Ever since we moved into our Hawaii Kai, Oahu, home eight years ago, I have been hanging laundry on our seven clotheslines that are in the garage. Exposed to the elements, with just a little bit of cover overhead, my laundry benefits from the germ-killing sunshine and sometimes for an extra rinse cycle thanks to the trade wind showers. Sheets dry on a breezy, sunny day in about an hour. Denim can hang over night. Aloha shirts and blouses hang on hangers. I probably have more than 250 clothespins and have come close to using them all. Sometimes I have to wait until a nosy carpenter bee is through inspecting my clothespin stash before I can finish.
My grandmother’s philosophy was to hang laundry on the line the way it is worn on a body. Shirts hung from the shoulders, pants from the waist. Therefore, the drape and wear on the person isn’t contradicted by the drape and wear on the line.
Besides the economics, one advantage to using a clothesline over a dryer is that you can leave it up until you have time to take it down. A lot of times I hang or take down my laundry last thing at night or first thing in the morning. It’s dark, the stars are sparkling, and I look at the constellations, planes and satellites as I reach up. Doing the laundry is cathartic for me. It’s a nice quiet time, whether I’m folding and stacking or hanging pants with pants, T-shirts with T-shirts, underwear and bandanas each from their own clothes pin. It’s a quiet me time when I get to think about things.
My lines are too tall for my girls who are now 9 and 7 years old. Eventually, I’ll give up my laundry duties to them so they learn one of life’s basic chores and so they’re never stuck without clean underwear. Besides, it’s time they learned to clean the bathroom!
Years ago when I had bliss in my own place as a single gal, my dryer broke and I was too broke & cheap to get it fixed… I hung laundry for the next couple of years. It was wonderful, not to mention saved tons on the electric bill.
I have many happy memories of hanging laundry with my grams when I’d stay with her during the summers in Colorado. She had a clothes pin bag she made out of an old denim vest. She had me hang clothes upside down. Shirts by the bottom, pants by the bottom cuffs, and right next to each other so they could share clothes pins.
Hi!
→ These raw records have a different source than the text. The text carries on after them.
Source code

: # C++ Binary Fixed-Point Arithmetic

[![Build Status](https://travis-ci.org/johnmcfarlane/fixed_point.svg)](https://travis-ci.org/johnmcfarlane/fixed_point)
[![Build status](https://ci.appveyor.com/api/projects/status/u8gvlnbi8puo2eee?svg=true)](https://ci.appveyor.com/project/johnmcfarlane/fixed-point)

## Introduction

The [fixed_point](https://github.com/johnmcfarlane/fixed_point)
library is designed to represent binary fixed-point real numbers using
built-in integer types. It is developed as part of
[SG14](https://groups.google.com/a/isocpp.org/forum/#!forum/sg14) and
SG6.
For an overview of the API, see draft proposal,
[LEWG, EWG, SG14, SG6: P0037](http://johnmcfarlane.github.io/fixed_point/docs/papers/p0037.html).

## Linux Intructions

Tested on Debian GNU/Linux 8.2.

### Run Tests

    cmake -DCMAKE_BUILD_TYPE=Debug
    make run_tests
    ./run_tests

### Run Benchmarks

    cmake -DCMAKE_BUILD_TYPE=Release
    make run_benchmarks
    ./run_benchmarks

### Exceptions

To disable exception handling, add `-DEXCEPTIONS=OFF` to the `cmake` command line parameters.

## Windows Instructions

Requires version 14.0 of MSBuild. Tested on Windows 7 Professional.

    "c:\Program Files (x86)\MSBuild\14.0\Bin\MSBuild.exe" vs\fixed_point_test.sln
My clothes line is in the garage. We pretty much hang everything except for towels and sheets. Personally, I do not like crunchy towels so I rely on the dryer to get the fluff effect!
Shawn:
I have to agree with you. I put bath towels in the dryer for the fluff effect, I also put knit tops, especially black, to remove lint and to reshape them. Gym towels go on the line. I like those kinda crackly and stiff, LOL!
Maybe because I don’t employ Grandma’s philosophy for hanging wet laundry, my clothes all have a haphazard drape.
Enjoy reading your blogs as always =)
In MANY parts of the Big Island… you can’t even have a real dryer because you’re either living off grid completely, or the power supply that you are limited to…won’t support a Dryer.
I lived in a part of Oahu, that if you didn’t watch your clothes on the dryer… they would be stolen.
True, Damon!
When I lived in The Townhouse, a condo in Makiki, the mother-daughter team who delivered the afternoon newspaper helped themselves to clothes in the dryer all the time. I saw them wearing my shorts! Glad to be in a house where sharing utilities like that are not an issue. Thanks for your comment.
brings back memories of helping my mother with the laundry and probably why I’m so obsessed with it to this day!